Aramis, please IM me about this secret. I do not recall it and I certainly read Adventure 12 back in the day...

I had always thought that the Droyne possess telepathy or psionic communication methods...

Of course, my memory is imperfect and I couldn't remember the Chamax a few years ago...

Shalom,
Maksim-Smelchak.

I'll just spoiler it...
Spoiler:
Grandfather visits each droyne world every couple decades, and ensures that they are still culturally droyne, using his dimensional portals. Given T5, he probably also uses hop and skip drive ships.

If they've forgotten how to caste, or have made major changes in lifestyle or culture, he rectifies it... he is PSR 15 and has special drug available.
 
The general maximum size of an empire is 6 months round trip from capitol to edge, historically. Many space empires in fiction double this. (The main body of the 3I is about 3 months one way by fastest j4 routing... so is the Solomani Rim.)

But what stops a jump-capable species from expanding quickly to the bounds of the galaxy? Sure, the empires fragment, but then those empires expand to solidify control over resources and so on. If there's a chance that any discovered worlds are populated by lower-tech civilizations, that is a source of conscription to pad their militaries.

I suspect that the only limit ("only") is economic. If you're fragmenting away from an established empire, your forces are projected inward to defend your border. If you were a former frontier, you're building up infrastructure and can't quickly expand.

So does expansion come in waves?

1. Empire slowly expands.
2. Empire fights resistance (a new species or a strong faction).
3. Empire grows to the largest sustainable size.
4. Frontier areas ally and form new empires.
5. Frontier empire fights with core empire.
6. Frontier empire slowly builds infrastructure until it's solid.
7. Frontier empire starts its own expansion (goto 1).
 
Do you remember where it's canonized?

The only bit I remember is "speed of communication" limiting the size of an interstellar empire, with a couple of real-world examples.

While I don't quite recall the "many kinds of Class A starports", I know it's at least strongly implied widely across rulesets. For example, "many kinds of starports" is definitely in T5 and probably inherits from CT et al. Adventure 3 has four Class C starports, equidistantly placed around the equator (hence "many types of Class C starports" and then to generalize from there).
 
But what stops a jump-capable species from expanding quickly to the bounds of the galaxy? Sure, the empires fragment, but then those empires expand to solidify control over resources and so on. If there's a chance that any discovered worlds are populated by lower-tech civilizations, that is a source of conscription to pad their militaries.
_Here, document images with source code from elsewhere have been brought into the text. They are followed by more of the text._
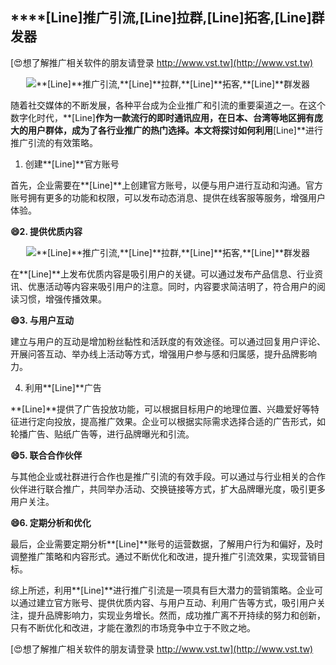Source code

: ## ****[Line]**推广引流,**[Line]**拉群,**[Line]**拓客,**[Line]**群发器**

[😍想了解推广相关软件的朋友请登录 http://www.vst.tw](http://www.vst.tw)

 <center><img src="https://vst.tw/MP4/tuiguang/png/1.png" alt="**[Line]**推广引流,**[Line]**拉群,**[Line]**拓客,**[Line]**群发器"></center>

随着社交媒体的不断发展，各种平台成为企业推广和引流的重要渠道之一。在这个数字化时代，**[Line]**作为一款流行的即时通讯应用，在日本、台湾等地区拥有庞大的用户群体，成为了各行业推广的热门选择。本文将探讨如何利用**[Line]**进行推广引流的有效策略。

1. 创建**[Line]**官方账号

首先，企业需要在**[Line]**上创建官方账号，以便与用户进行互动和沟通。官方账号拥有更多的功能和权限，可以发布动态消息、提供在线客服等服务，增强用户体验。

**😄2. 提供优质内容**

 <center><img src="https://vst.tw/MP4/tuiguang/png/1.png" alt="**[Line]**推广引流,**[Line]**拉群,**[Line]**拓客,**[Line]**群发器"></center>

在**[Line]**上发布优质内容是吸引用户的关键。可以通过发布产品信息、行业资讯、优惠活动等内容来吸引用户的注意。同时，内容要求简洁明了，符合用户的阅读习惯，增强传播效果。

**😄3. 与用户互动**

建立与用户的互动是增加粉丝黏性和活跃度的有效途径。可以通过回复用户评论、开展问答互动、举办线上活动等方式，增强用户参与感和归属感，提升品牌影响力。

4. 利用**[Line]**广告

**[Line]**提供了广告投放功能，可以根据目标用户的地理位置、兴趣爱好等特征进行定向投放，提高推广效果。企业可以根据实际需求选择合适的广告形式，如轮播广告、贴纸广告等，进行品牌曝光和引流。

**😄5. 联合合作伙伴**

与其他企业或社群进行合作也是推广引流的有效手段。可以通过与行业相关的合作伙伴进行联合推广，共同举办活动、交换链接等方式，扩大品牌曝光度，吸引更多用户关注。

**😄6. 定期分析和优化**

最后，企业需要定期分析**[Line]**账号的运营数据，了解用户行为和偏好，及时调整推广策略和内容形式。通过不断优化和改进，提升推广引流效果，实现营销目标。

综上所述，利用**[Line]**进行推广引流是一项具有巨大潜力的营销策略。企业可以通过建立官方账号、提供优质内容、与用户互动、利用广告等方式，吸引用户关注，提升品牌影响力，实现业务增长。然而，成功推广离不开持续的努力和创新，只有不断优化和改进，才能在激烈的市场竞争中立于不败之地。

[😍想了解推广相关软件的朋友请登录 http://www.vst.tw](http://www.vst.tw)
I suspect that the only limit ("only") is economic. If you're fragmenting away from an established empire, your forces are projected inward to defend your border. If you were a former frontier, you're building up infrastructure and can't quickly expand.
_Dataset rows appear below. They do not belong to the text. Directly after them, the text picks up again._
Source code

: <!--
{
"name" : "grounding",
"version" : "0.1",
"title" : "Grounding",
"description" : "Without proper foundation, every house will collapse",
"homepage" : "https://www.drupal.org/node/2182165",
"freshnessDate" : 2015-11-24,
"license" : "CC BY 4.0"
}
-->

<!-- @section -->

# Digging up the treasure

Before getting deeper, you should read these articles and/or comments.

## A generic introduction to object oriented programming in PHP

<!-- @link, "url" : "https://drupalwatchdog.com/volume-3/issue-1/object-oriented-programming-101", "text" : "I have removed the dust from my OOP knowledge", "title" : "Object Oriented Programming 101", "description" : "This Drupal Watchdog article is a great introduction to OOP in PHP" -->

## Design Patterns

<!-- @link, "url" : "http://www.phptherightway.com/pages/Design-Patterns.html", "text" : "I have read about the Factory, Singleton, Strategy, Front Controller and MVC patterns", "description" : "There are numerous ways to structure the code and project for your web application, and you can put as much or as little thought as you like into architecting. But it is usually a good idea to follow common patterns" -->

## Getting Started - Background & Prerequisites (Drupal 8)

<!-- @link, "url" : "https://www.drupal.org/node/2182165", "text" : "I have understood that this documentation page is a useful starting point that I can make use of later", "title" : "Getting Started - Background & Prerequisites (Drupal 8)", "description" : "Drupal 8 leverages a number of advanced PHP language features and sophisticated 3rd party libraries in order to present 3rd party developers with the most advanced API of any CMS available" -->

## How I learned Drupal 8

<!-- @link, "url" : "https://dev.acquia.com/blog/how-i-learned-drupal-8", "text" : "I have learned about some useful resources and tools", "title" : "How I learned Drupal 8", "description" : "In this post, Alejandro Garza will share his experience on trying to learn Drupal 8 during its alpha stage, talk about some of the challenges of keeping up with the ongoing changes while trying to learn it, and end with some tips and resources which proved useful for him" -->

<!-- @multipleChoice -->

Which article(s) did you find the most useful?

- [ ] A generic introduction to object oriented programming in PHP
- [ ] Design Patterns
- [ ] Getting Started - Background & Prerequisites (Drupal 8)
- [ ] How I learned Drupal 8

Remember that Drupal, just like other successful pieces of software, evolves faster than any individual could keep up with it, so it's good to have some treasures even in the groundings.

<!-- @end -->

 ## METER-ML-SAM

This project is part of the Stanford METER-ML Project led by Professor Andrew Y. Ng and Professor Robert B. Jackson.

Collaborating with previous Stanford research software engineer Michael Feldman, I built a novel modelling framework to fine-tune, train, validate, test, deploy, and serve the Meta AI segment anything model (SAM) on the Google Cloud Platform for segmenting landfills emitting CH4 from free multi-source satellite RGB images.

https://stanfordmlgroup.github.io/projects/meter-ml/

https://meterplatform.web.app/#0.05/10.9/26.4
So does expansion come in waves?

1. Empire slowly expands.
2. Empire fights resistance (a new species or a strong faction).
3. Empire grows to the largest sustainable size.
4. Frontier areas ally and form new empires.
5. Frontier empire fights with core empire.
6. Frontier empire slowly builds infrastructure until it's solid.
7. Frontier empire starts its own expansion (goto 1).
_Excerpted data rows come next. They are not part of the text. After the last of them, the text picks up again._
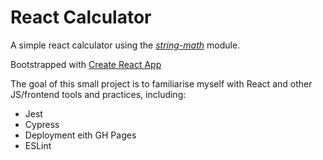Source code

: # React Calculator 

A simple react calculator using the *[string-math](https://www.npmjs.com/package/string-math)* module. 

Bootstrapped with [Create React App](https://github.com/facebook/create-react-app)

The goal of this small project is to familiarise myself with React and other JS/frontend tools and practices, including:

- Jest
- Cypress
- Deployment eith GH Pages
- ESLint
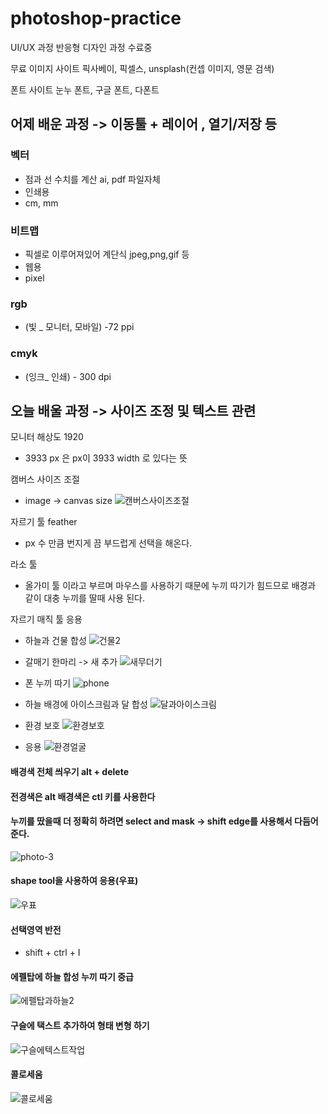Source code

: # photoshop-practice
UI/UX 과정 반응형 디자인 과정 수료중

무료 이미지 사이트
픽사베이, 픽셀스, unsplash(컨셉 이미지, 영문 검색)

폰트 사이트
눈누 폰트, 구글 폰트, 다폰트

## 어제 배운 과정 -> 이동툴 + 레이어 , 열기/저장 등

### 벡터 

 - 점과 선 수치를 계산 ai, pdf 파일자체
 - 인쇄용
 - cm, mm

### 비트맵

 - 픽셀로 이루어져있어 계단식 jpeg,png,gif 등
 - 웹용
 - pixel

### rgb 
  - (빛 _ 모니터, 모바일) -72 ppi

### cmyk

  - (잉크_ 인쇄) - 300 dpi

## 오늘 배울 과정 -> 사이즈 조정 및 텍스트 관련

모니터 해상도 1920 

  - 3933 px 은 px이 3933 width 로 있다는 뜻 
  
캠버스 사이즈 조절

  - image -> canvas size
  ![캔버스사이즈조절](https://user-images.githubusercontent.com/88579497/143964008-8b2ff7a6-ffec-47be-88ed-966190d986c4.png)

자르기 툴 feather 

  - px 수 만큼 번지게 끔 부드럽게 선택을 해온다.

라소 툴 

  - 올가미 툴 이라고 부르며 마우스를 사용하기 때문에 누끼 따기가 힘드므로 배경과 같이 대충 누끼를 딸때 사용 된다.
 
자르기 매직 툴 응용   
  
  - 하늘과 건물 합성
  ![건물2](https://user-images.githubusercontent.com/88579497/143969367-fa4992fe-5541-4928-b131-1e4ef8b97992.jpg)
  
  - 갈매기 한마리  -> 새 추가
  ![새무더기](https://user-images.githubusercontent.com/88579497/143972370-ef0286eb-a748-460c-99dd-242845358f0a.jpg)
  
  - 폰 누끼 따기
  ![phone](https://user-images.githubusercontent.com/88579497/143972394-40339394-365c-45a6-b814-c449bd7bdd01.png)
  
  - 하늘 배경에 아이스크림과 달 합성
  ![달과아이스크림](https://user-images.githubusercontent.com/88579497/143972429-94b24e1c-6cf7-458a-9622-75a00488a9eb.jpg)
  
  - 환경 보호 
  ![환경보호](https://user-images.githubusercontent.com/88579497/143978141-5d5882e3-8292-465a-9842-35c6064ca84e.png)
 
  - 응용
  ![환경얼굴](https://user-images.githubusercontent.com/88579497/143978173-b2535792-e515-4279-9bcc-e9fce45e6f67.png)

#### 배경색 전체 씌우기 alt + delete
#### 전경색은 alt 배경색은 ctl 키를 사용한다 

#### 누끼를 땄을때 더 정확히 하려면 select and mask -> shift edge를 사용해서 다듬어 준다.

![photo-3](https://user-images.githubusercontent.com/88579497/143980638-2e8a00b9-1783-49ac-9edc-ae3a6181c1d4.jpg)

#### shape tool을 사용하여 응용(우표)
![우표](https://user-images.githubusercontent.com/88579497/143998961-39b32cb7-6040-4a96-ba7d-581089b2af42.jpg)

#### 선택영역 반전 
  - shift + ctrl + I

#### 에펠탑에 하늘 합성 누끼 따기 중급
![에펠탑과하늘2](https://user-images.githubusercontent.com/88579497/144001631-a124a288-7693-48ba-85fe-2172e7e6bd0d.jpg)

#### 구슬에 택스트 추가하여 형태 변형 하기 
![구슬에텍스트작업](https://user-images.githubusercontent.com/88579497/144003141-7daa293e-7b6d-45ca-9e89-8ec8a956bb29.png)

#### 콜로세움

![콜로세움](https://user-images.githubusercontent.com/88579497/144004663-9f5e39cb-dc50-49a7-a0f3-62290933ea3f.jpg)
I'd advise you to look at 2300 AD (any version), as, even with a diferent FTL system and othr constrains (as interface, having no gravitics) it represents just this kind of situation: an expanding culture.

There, in about 200 years of colonization, Earth has expanded up to about 50 LYs, having encountered no resistance from other species (but some wars among Earth nations) and mostly limiting colonization to garden planets (with a few exceptions).

IIRC there are about 20 colonized worlds there, and, again IIRC only 2 were founded as penal colonies...

As you say, the main constrains are economic:

  • how many ships?
  • what capacity they have?
  • what autonomy they have?
  • do you need to build facilities before going another step?
  • which ressources do you need (or look for)?
  • what population presure do you have at home?
  • what capacity to colonize hostile environs you have?
  • etc...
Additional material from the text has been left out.